= Data to process =

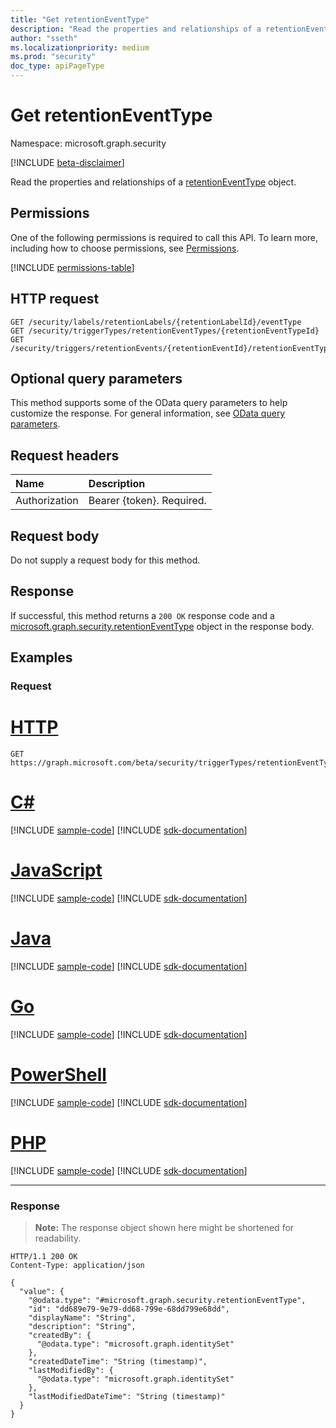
 ```yaml
---
title: "Get retentionEventType"
description: "Read the properties and relationships of a retentionEventType object."
author: "sseth"
ms.localizationpriority: medium
ms.prod: "security"
doc_type: apiPageType
---
```


# Get retentionEventType
Namespace: microsoft.graph.security

[!INCLUDE [beta-disclaimer](../../includes/beta-disclaimer.md)]

Read the properties and relationships of a [retentionEventType](../resources/security-retentioneventtype.md) object.

## Permissions
One of the following permissions is required to call this API. To learn more, including how to choose permissions, see [Permissions](/graph/permissions-reference).

<!-- { "blockType": "permissions", "name": "security_retentioneventtype_get" } -->
[!INCLUDE [permissions-table](../includes/permissions/security-retentioneventtype-get-permissions.md)]

## HTTP request

<!-- {
  "blockType": "ignored"
}
-->
``` http
GET /security/labels/retentionLabels/{retentionLabelId}/eventType
GET /security/triggerTypes/retentionEventTypes/{retentionEventTypeId}
GET /security/triggers/retentionEvents/{retentionEventId}/retentionEventType
```

## Optional query parameters
This method supports some of the OData query parameters to help customize the response. For general information, see [OData query parameters](/graph/query-parameters).

## Request headers
|Name|Description|
|:---|:---|
|Authorization|Bearer {token}. Required.|

## Request body
Do not supply a request body for this method.

## Response

If successful, this method returns a `200 OK` response code and a [microsoft.graph.security.retentionEventType](../resources/security-retentioneventtype.md) object in the response body.

## Examples

### Request

# [HTTP](#tab/http)
<!-- {
  "blockType": "request",
  "name": "get_retentioneventtype"
}
-->
``` http
GET https://graph.microsoft.com/beta/security/triggerTypes/retentionEventTypes/{retentionEventTypeId}
```

# [C#](#tab/csharp)
[!INCLUDE [sample-code](../includes/snippets/csharp/get-retentioneventtype-csharp-snippets.md)]
[!INCLUDE [sdk-documentation](../includes/snippets/snippets-sdk-documentation-link.md)]

# [JavaScript](#tab/javascript)
[!INCLUDE [sample-code](../includes/snippets/javascript/get-retentioneventtype-javascript-snippets.md)]
[!INCLUDE [sdk-documentation](../includes/snippets/snippets-sdk-documentation-link.md)]

# [Java](#tab/java)
[!INCLUDE [sample-code](../includes/snippets/java/get-retentioneventtype-java-snippets.md)]
[!INCLUDE [sdk-documentation](../includes/snippets/snippets-sdk-documentation-link.md)]

# [Go](#tab/go)
[!INCLUDE [sample-code](../includes/snippets/go/get-retentioneventtype-go-snippets.md)]
[!INCLUDE [sdk-documentation](../includes/snippets/snippets-sdk-documentation-link.md)]

# [PowerShell](#tab/powershell)
[!INCLUDE [sample-code](../includes/snippets/powershell/get-retentioneventtype-powershell-snippets.md)]
[!INCLUDE [sdk-documentation](../includes/snippets/snippets-sdk-documentation-link.md)]

# [PHP](#tab/php)
[!INCLUDE [sample-code](../includes/snippets/php/get-retentioneventtype-php-snippets.md)]
[!INCLUDE [sdk-documentation](../includes/snippets/snippets-sdk-documentation-link.md)]

---

### Response
>**Note:** The response object shown here might be shortened for readability.
<!-- {
  "blockType": "response",
  "truncated": true,
  "@odata.type": "microsoft.graph.security.retentionEventType"
}
-->
``` http
HTTP/1.1 200 OK
Content-Type: application/json

{
  "value": {
    "@odata.type": "#microsoft.graph.security.retentionEventType",
    "id": "dd689e79-9e79-dd68-799e-68dd799e68dd",
    "displayName": "String",
    "description": "String",
    "createdBy": {
      "@odata.type": "microsoft.graph.identitySet"
    },
    "createdDateTime": "String (timestamp)",
    "lastModifiedBy": {
      "@odata.type": "microsoft.graph.identitySet"
    },
    "lastModifiedDateTime": "String (timestamp)"
  }
}
```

= Work to complete =
Would you give the data above again word for word, skipping any images?

= Response to the exercise =
 ```yaml
---
title: "Get retentionEventType"
description: "Read the properties and relationships of a retentionEventType object."
author: "sseth"
ms.localizationpriority: medium
ms.prod: "security"
doc_type: apiPageType
---
```


# Get retentionEventType
Namespace: microsoft.graph.security

[!INCLUDE [beta-disclaimer](../../includes/beta-disclaimer.md)]

Read the properties and relationships of a [retentionEventType](../resources/security-retentioneventtype.md) object.

## Permissions
One of the following permissions is required to call this API. To learn more, including how to choose permissions, see [Permissions](/graph/permissions-reference).

<!-- { "blockType": "permissions", "name": "security_retentioneventtype_get" } -->
[!INCLUDE [permissions-table](../includes/permissions/security-retentioneventtype-get-permissions.md)]

## HTTP request

<!-- {
  "blockType": "ignored"
}
-->
``` http
GET /security/labels/retentionLabels/{retentionLabelId}/eventType
GET /security/triggerTypes/retentionEventTypes/{retentionEventTypeId}
GET /security/triggers/retentionEvents/{retentionEventId}/retentionEventType
```

## Optional query parameters
This method supports some of the OData query parameters to help customize the response. For general information, see [OData query parameters](/graph/query-parameters).

## Request headers
|Name|Description|
|:---|:---|
|Authorization|Bearer {token}. Required.|

## Request body
Do not supply a request body for this method.

## Response

If successful, this method returns a `200 OK` response code and a [microsoft.graph.security.retentionEventType](../resources/security-retentioneventtype.md) object in the response body.

## Examples

### Request

# [HTTP](#tab/http)
<!-- {
  "blockType": "request",
  "name": "get_retentioneventtype"
}
-->
``` http
GET https://graph.microsoft.com/beta/security/triggerTypes/retentionEventTypes/{retentionEventTypeId}
```

# [C#](#tab/csharp)
[!INCLUDE [sample-code](../includes/snippets/csharp/get-retentioneventtype-csharp-snippets.md)]
[!INCLUDE [sdk-documentation](../includes/snippets/snippets-sdk-documentation-link.md)]

# [JavaScript](#tab/javascript)
[!INCLUDE [sample-code](../includes/snippets/javascript/get-retentioneventtype-javascript-snippets.md)]
[!INCLUDE [sdk-documentation](../includes/snippets/snippets-sdk-documentation-link.md)]

# [Java](#tab/java)
[!INCLUDE [sample-code](../includes/snippets/java/get-retentioneventtype-java-snippets.md)]
[!INCLUDE [sdk-documentation](../includes/snippets/snippets-sdk-documentation-link.md)]

# [Go](#tab/go)
[!INCLUDE [sample-code](../includes/snippets/go/get-retentioneventtype-go-snippets.md)]
[!INCLUDE [sdk-documentation](../includes/snippets/snippets-sdk-documentation-link.md)]

# [PowerShell](#tab/powershell)
[!INCLUDE [sample-code](../includes/snippets/powershell/get-retentioneventtype-powershell-snippets.md)]
[!INCLUDE [sdk-documentation](../includes/snippets/snippets-sdk-documentation-link.md)]

# [PHP](#tab/php)
[!INCLUDE [sample-code](../includes/snippets/php/get-retentioneventtype-php-snippets.md)]
[!INCLUDE [sdk-documentation](../includes/snippets/snippets-sdk-documentation-link.md)]

---

### Response
>**Note:** The response object shown here might be shortened for readability.
<!-- {
  "blockType": "response",
  "truncated": true,
  "@odata.type": "microsoft.graph.security.retentionEventType"
}
-->
``` http
HTTP/1.1 200 OK
Content-Type: application/json

{
  "value": {
    "@odata.type": "#microsoft.graph.security.retentionEventType",
    "id": "dd689e79-9e79-dd68-799e-68dd799e68dd",
    "displayName": "String",
    "description": "String",
    "createdBy": {
      "@odata.type": "microsoft.graph.identitySet"
    },
    "createdDateTime": "String (timestamp)",
    "lastModifiedBy": {
      "@odata.type": "microsoft.graph.identitySet"
    },
    "lastModifiedDateTime": "String (timestamp)"
  }
}
```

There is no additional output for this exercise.